Council refers bills to parliament, approves a regulation
Addis Ababa, March 21, 2023 (FBC) – The Council of Ministers of Ethiopia, in its 18th regular meeting, thoroughly discussed on various issues and passed decisions today.
Accordingly, the council first discussed the bill on state-owned public development enterprises.
It is stated that the draft bill is proposed to ensure the transparency and accountability of the corporate governance system of public development enterprises, to strengthen their competitiveness and effectiveness by modernizing their corporate finance management system, and to improve the debt burden of development enterprises so that they can effectively fulfill their social service responsibilities without affecting their profitability and generally allow them to contribute to the national economy.
Hence, after discussing the proposed bill, the Council unanimously decided to refer it to the House of Peoples’ Representatives for approval with additional inputs.
Subsequently, the Council discussed draft bills to approve Ethiopia’s agreements with the Luxembourg government and the Swiss Confederation to abolish double taxation and prevent tax evasion.
The agreements that Ethiopia has made with the two governments to avoid double taxation and to prevent tax evasion have a significant contribution in encouraging the investors of the two countries to invest in Ethiopia. It is also indicated that it enables the investors to pay tax for one income just once.
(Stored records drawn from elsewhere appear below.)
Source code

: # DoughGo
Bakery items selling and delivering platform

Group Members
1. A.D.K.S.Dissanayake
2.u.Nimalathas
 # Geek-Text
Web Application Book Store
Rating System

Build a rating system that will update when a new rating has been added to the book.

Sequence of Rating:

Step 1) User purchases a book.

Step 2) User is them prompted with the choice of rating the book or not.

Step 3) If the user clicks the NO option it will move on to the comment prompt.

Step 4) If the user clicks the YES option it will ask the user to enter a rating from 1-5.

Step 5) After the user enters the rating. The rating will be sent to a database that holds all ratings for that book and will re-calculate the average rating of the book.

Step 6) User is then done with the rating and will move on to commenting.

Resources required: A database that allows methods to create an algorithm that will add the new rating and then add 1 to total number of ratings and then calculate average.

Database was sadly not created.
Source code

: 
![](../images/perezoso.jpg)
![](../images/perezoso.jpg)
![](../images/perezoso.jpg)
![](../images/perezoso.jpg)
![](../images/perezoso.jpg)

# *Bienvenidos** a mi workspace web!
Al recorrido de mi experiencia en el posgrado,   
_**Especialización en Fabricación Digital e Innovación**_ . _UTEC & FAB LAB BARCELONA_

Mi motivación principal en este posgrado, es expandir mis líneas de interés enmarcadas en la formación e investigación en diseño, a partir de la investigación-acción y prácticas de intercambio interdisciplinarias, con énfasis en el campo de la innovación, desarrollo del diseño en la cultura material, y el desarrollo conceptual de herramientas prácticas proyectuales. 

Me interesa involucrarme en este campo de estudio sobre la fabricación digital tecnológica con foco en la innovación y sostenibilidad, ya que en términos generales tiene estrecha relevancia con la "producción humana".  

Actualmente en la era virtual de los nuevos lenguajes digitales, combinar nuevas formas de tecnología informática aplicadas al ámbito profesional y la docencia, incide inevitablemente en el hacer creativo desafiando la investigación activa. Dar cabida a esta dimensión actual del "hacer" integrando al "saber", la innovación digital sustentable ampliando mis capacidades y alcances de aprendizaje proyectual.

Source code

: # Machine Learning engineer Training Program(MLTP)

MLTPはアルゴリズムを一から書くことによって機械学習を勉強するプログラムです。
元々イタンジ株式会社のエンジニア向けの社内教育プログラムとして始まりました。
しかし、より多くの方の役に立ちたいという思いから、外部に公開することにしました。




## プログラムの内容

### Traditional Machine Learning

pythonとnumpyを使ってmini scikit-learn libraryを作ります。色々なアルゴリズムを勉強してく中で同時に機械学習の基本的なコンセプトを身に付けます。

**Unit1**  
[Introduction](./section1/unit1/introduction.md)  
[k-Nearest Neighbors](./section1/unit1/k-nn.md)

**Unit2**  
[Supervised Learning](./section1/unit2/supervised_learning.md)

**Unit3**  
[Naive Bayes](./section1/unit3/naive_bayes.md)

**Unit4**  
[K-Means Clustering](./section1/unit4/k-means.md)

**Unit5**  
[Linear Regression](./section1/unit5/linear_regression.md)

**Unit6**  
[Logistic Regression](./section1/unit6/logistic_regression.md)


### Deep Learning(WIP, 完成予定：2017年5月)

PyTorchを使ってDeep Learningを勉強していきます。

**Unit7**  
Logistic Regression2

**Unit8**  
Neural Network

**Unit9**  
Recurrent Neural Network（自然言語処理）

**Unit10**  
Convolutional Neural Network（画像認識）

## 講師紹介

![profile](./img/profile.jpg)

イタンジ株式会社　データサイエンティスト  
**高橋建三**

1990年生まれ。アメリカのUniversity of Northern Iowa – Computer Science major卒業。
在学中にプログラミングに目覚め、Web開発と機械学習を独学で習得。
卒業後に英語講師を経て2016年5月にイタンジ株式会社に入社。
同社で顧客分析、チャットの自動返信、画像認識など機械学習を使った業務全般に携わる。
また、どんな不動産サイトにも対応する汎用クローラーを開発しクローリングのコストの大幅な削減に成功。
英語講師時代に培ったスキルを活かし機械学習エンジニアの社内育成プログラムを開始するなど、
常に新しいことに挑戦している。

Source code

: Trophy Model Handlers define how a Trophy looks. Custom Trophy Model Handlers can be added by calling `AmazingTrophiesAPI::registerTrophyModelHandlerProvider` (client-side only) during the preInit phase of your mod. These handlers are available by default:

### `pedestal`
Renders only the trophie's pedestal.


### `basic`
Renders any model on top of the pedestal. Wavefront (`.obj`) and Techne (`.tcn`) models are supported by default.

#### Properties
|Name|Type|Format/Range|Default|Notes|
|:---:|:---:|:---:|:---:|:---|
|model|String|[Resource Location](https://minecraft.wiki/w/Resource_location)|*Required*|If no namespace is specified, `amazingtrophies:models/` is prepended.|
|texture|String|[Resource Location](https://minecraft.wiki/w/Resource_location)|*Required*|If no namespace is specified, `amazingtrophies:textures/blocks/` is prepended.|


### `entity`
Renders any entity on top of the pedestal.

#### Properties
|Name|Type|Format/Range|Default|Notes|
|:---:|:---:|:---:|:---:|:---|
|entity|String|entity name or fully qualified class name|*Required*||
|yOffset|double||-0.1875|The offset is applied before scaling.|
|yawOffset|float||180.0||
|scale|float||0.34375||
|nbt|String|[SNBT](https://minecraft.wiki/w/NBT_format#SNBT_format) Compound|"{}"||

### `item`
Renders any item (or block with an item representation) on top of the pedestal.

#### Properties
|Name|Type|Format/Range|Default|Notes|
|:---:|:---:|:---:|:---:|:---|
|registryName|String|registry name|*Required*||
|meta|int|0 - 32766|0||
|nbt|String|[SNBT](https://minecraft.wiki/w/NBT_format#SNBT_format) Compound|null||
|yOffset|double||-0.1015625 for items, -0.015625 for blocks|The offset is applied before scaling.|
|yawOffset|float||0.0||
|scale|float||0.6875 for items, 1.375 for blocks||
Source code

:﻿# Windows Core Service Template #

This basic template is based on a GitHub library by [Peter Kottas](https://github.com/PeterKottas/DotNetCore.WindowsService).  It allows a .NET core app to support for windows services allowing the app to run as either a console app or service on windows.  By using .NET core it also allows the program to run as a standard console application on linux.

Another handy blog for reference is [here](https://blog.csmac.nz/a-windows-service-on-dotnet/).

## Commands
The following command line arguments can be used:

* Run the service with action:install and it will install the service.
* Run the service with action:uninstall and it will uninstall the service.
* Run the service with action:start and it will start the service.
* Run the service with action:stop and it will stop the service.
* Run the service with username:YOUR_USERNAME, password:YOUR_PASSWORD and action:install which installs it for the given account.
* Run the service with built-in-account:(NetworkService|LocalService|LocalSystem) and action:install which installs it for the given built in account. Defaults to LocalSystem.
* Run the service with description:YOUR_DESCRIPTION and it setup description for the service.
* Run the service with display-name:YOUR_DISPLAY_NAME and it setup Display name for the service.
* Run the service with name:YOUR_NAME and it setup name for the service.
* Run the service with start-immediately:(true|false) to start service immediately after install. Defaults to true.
After discussing the draft bills, the Council unanimously decided to refer them to the House of Peoples’ Representatives for approval with additional inputs.
Finally, the Council discussed a draft regulation to revise the establishment regulation establishment of the Ethiopian Railway Corporation.
The draft regulation is prepared to:
- enable the Ethiopian Railway Corporation to achieve its objective and mission by improving its authorized and paid-up capital, especially to complete the under-construction railway infrastructure and to put the completed ones into operation;
- increase the authorized capital to 221 billion birr to have better capacity for future railway projects; and
- amount its capital paid in cash and in-kind to 120 billion birr.
As a result of thorough discussion, the Council unanimously approved the regulation with additional inputs and decided to put it into effect from the day it is published in the Negarit Gazzette.